# Directions for this task
What lines of the listing below contain the word "async"? Copy each of them out.

# Listed entries
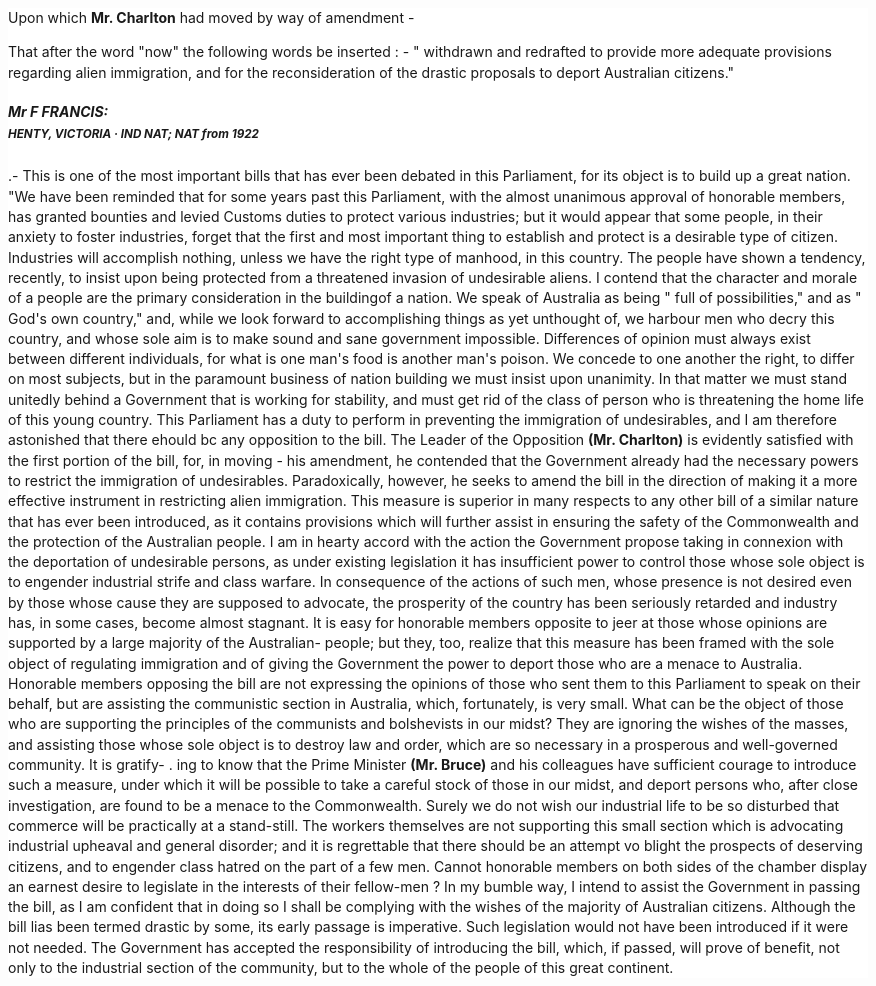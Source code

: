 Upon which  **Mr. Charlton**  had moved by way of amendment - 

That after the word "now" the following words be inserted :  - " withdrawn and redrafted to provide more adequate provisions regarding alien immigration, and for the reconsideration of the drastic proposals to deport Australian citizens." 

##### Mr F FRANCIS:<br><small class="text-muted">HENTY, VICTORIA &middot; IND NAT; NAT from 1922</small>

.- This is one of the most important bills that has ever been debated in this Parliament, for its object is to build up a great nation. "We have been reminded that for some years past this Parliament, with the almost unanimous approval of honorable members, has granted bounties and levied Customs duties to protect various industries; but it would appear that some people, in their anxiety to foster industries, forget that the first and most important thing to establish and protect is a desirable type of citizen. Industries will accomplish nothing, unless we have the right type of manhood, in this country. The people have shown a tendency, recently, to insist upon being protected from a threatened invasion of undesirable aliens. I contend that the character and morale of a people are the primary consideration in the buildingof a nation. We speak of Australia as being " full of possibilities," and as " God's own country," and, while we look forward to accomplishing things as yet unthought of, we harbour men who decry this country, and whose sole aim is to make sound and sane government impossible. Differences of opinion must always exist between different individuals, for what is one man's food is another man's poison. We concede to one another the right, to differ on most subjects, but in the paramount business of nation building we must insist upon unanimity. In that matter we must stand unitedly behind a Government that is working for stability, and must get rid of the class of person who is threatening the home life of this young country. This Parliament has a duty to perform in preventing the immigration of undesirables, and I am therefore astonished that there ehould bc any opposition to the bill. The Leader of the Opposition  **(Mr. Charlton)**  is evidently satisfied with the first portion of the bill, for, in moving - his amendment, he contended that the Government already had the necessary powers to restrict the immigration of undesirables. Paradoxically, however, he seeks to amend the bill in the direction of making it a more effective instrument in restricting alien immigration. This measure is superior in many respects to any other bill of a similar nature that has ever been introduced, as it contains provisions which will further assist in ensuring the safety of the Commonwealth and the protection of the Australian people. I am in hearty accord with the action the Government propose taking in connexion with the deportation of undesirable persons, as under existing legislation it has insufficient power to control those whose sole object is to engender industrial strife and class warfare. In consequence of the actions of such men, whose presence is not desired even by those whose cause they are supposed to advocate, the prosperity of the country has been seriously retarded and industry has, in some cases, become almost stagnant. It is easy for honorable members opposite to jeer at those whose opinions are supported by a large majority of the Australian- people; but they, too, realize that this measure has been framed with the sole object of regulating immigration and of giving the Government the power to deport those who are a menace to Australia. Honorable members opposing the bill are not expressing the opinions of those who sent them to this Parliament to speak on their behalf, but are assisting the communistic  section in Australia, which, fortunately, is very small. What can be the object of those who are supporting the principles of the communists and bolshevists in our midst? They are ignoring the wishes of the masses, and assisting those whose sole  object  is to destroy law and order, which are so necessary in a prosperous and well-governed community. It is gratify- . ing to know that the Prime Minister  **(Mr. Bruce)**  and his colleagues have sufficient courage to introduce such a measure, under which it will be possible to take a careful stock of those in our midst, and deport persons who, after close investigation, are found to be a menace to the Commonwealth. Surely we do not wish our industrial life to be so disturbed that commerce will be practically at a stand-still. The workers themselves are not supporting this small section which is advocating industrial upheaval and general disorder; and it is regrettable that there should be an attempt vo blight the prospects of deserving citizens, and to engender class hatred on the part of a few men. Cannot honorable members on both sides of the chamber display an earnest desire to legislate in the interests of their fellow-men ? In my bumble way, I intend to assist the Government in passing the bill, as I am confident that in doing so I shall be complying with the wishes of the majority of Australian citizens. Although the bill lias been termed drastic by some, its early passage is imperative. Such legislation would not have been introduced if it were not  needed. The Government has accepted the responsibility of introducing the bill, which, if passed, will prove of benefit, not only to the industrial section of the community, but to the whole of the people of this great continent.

==

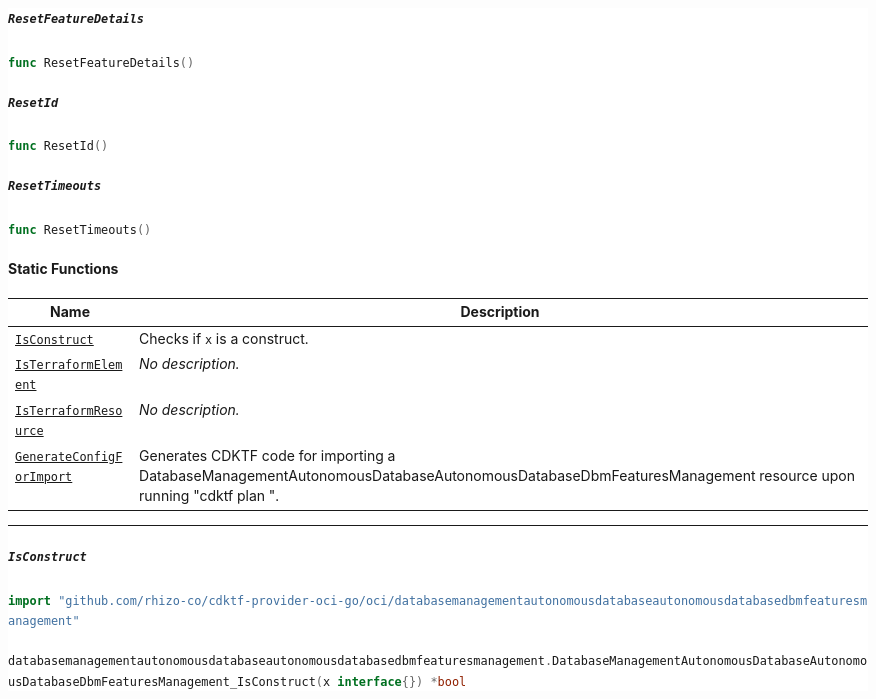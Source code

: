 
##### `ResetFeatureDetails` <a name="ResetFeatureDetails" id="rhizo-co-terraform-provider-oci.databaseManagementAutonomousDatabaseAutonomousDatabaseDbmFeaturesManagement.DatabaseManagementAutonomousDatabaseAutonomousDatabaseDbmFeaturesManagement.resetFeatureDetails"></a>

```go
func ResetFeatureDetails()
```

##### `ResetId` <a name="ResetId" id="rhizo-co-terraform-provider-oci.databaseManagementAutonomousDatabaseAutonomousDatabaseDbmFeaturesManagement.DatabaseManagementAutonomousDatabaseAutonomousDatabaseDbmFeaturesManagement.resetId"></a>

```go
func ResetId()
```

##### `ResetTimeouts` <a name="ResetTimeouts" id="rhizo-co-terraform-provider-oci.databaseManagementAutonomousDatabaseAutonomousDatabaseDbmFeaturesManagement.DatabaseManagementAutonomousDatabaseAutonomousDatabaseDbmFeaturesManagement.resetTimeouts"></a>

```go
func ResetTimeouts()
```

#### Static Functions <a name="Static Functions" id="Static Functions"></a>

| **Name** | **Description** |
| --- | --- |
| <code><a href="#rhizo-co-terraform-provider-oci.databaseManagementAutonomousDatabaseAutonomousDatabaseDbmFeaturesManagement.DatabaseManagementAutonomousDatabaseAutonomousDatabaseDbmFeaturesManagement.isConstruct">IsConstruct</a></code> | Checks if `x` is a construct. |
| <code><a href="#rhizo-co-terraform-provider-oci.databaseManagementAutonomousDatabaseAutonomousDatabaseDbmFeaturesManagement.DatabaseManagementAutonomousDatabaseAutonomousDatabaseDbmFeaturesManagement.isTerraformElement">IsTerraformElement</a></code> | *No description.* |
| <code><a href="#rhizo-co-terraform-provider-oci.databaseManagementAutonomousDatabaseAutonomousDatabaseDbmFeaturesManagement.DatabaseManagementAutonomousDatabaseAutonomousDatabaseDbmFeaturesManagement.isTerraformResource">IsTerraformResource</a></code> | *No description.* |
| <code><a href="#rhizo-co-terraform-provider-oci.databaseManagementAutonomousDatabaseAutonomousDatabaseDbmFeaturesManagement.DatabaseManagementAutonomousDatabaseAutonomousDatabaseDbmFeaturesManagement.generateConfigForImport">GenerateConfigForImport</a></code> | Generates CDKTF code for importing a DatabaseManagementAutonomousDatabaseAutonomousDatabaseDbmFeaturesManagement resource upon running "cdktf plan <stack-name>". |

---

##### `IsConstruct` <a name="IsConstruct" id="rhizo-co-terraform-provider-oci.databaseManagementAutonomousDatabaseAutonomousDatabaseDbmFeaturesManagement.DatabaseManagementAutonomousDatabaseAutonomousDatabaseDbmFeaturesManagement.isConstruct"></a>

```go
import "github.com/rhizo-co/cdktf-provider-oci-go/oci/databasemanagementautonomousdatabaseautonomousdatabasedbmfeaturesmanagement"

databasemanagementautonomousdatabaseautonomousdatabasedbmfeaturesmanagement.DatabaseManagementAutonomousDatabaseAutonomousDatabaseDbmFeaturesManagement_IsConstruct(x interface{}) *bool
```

* * *

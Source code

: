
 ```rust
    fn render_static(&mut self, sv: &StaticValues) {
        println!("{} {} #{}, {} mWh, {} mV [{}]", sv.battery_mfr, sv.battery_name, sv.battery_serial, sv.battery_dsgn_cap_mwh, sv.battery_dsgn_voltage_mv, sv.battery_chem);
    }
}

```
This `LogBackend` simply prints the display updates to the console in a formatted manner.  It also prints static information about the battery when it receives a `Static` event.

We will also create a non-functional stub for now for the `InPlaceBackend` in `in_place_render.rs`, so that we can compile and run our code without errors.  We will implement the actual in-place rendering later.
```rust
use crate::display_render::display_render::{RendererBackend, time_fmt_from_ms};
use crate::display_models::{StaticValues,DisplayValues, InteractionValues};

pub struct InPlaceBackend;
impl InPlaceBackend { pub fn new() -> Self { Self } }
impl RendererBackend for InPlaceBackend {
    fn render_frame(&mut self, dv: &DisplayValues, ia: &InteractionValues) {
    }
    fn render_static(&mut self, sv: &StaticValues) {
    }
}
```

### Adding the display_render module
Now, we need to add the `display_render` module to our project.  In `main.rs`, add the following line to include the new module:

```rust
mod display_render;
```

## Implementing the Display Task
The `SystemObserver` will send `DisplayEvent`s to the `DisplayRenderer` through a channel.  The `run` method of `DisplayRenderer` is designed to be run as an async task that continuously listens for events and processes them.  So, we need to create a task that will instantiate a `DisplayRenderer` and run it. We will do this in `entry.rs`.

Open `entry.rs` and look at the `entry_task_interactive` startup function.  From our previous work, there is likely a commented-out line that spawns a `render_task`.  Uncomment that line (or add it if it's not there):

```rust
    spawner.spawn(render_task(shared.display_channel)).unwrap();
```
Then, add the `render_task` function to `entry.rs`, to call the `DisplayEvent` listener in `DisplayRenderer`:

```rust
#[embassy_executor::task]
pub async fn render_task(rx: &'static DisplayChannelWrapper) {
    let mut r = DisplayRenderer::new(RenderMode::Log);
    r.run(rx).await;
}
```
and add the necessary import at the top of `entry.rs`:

# Problem solution
The `SystemObserver` will send `DisplayEvent`s to the `DisplayRenderer` through a channel.  The `run` method of `DisplayRenderer` is designed to be run as an async task that continuously listens for events and processes them.  So, we need to create a task that will instantiate a `DisplayRenderer` and run it. We will do this in `entry.rs`.
pub async fn render_task(rx: &'static DisplayChannelWrapper) {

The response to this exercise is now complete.